Task requirements:
The records below are to be returned exactly as written, minus their pictures.

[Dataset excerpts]
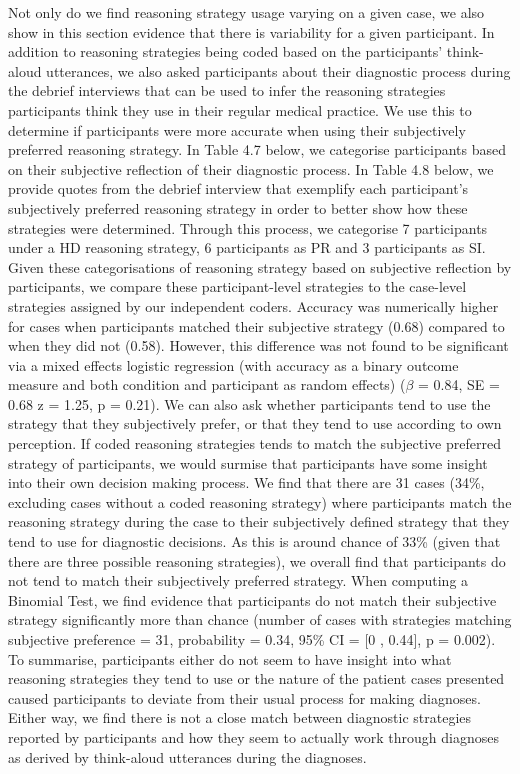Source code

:\documentclass[a4paper, nobind]{templates/ociamthesis}
\begin{document}
Not only do we find reasoning strategy usage varying on a given case, we also show in this section evidence that there is variability for a given participant. In addition to reasoning strategies being coded based on the participants' think-aloud utterances, we also asked participants about their diagnostic process during the debrief interviews that can be used to infer the reasoning strategies participants think they use in their regular medical practice. We use this to determine if participants were more accurate when using their subjectively preferred reasoning strategy. In Table 4.7 below, we categorise participants based on their subjective reflection of their diagnostic process. In Table 4.8 below, we provide quotes from the debrief interview that exemplify each participant's subjectively preferred reasoning strategy in order to better show how these strategies were determined. Through this process, we categorise 7 participants under a HD reasoning strategy, 6 participants as PR and 3 participants as SI. Given these categorisations of reasoning strategy based on subjective reflection by participants, we compare these participant-level strategies to the case-level strategies assigned by our independent coders. Accuracy was numerically higher for cases when participants matched their subjective strategy (0.68) compared to when they did not (0.58). However, this difference was not found to be significant via a mixed effects logistic regression (with accuracy as a binary outcome measure and both condition and participant as random effects) (\(\beta\) = 0.84, SE = 0.68 z = 1.25, p = 0.21). We can also ask whether participants tend to use the strategy that they subjectively prefer, or that they tend to use according to own perception. If coded reasoning strategies tends to match the subjective preferred strategy of participants, we would surmise that participants have some insight into their own decision making process. We find that there are 31 cases (34\%, excluding cases without a coded reasoning strategy) where participants match the reasoning strategy during the case to their subjectively defined strategy that they tend to use for diagnostic decisions. As this is around chance of 33\% (given that there are three possible reasoning strategies), we overall find that participants do not tend to match their subjectively preferred strategy. When computing a Binomial Test, we find evidence that participants do not match their subjective strategy significantly more than chance (number of cases with strategies matching subjective preference = 31, probability = 0.34, 95\% CI = {[}0 , 0.44{]}, p = 0.002). To summarise, participants either do not seem to have insight into what reasoning strategies they tend to use or the nature of the patient cases presented caused participants to deviate from their usual process for making diagnoses. Either way, we find there is not a close match between diagnostic strategies reported by participants and how they seem to actually work through diagnoses as derived by think-aloud utterances during the diagnoses.\\
\end{document}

Solution to this problem:
Source code

:\documentclass[a4paper, nobind]{templates/ociamthesis}
\begin{document}
Not only do we find reasoning strategy usage varying on a given case, we also show in this section evidence that there is variability for a given participant. In addition to reasoning strategies being coded based on the participants' think-aloud utterances, we also asked participants about their diagnostic process during the debrief interviews that can be used to infer the reasoning strategies participants think they use in their regular medical practice. We use this to determine if participants were more accurate when using their subjectively preferred reasoning strategy. In Table 4.7 below, we categorise participants based on their subjective reflection of their diagnostic process. In Table 4.8 below, we provide quotes from the debrief interview that exemplify each participant's subjectively preferred reasoning strategy in order to better show how these strategies were determined. Through this process, we categorise 7 participants under a HD reasoning strategy, 6 participants as PR and 3 participants as SI. Given these categorisations of reasoning strategy based on subjective reflection by participants, we compare these participant-level strategies to the case-level strategies assigned by our independent coders. Accuracy was numerically higher for cases when participants matched their subjective strategy (0.68) compared to when they did not (0.58). However, this difference was not found to be significant via a mixed effects logistic regression (with accuracy as a binary outcome measure and both condition and participant as random effects) (\(\beta\) = 0.84, SE = 0.68 z = 1.25, p = 0.21). We can also ask whether participants tend to use the strategy that they subjectively prefer, or that they tend to use according to own perception. If coded reasoning strategies tends to match the subjective preferred strategy of participants, we would surmise that participants have some insight into their own decision making process. We find that there are 31 cases (34\%, excluding cases without a coded reasoning strategy) where participants match the reasoning strategy during the case to their subjectively defined strategy that they tend to use for diagnostic decisions. As this is around chance of 33\% (given that there are three possible reasoning strategies), we overall find that participants do not tend to match their subjectively preferred strategy. When computing a Binomial Test, we find evidence that participants do not match their subjective strategy significantly more than chance (number of cases with strategies matching subjective preference = 31, probability = 0.34, 95\% CI = {[}0 , 0.44{]}, p = 0.002). To summarise, participants either do not seem to have insight into what reasoning strategies they tend to use or the nature of the patient cases presented caused participants to deviate from their usual process for making diagnoses. Either way, we find there is not a close match between diagnostic strategies reported by participants and how they seem to actually work through diagnoses as derived by think-aloud utterances during the diagnoses.\\
\end{document}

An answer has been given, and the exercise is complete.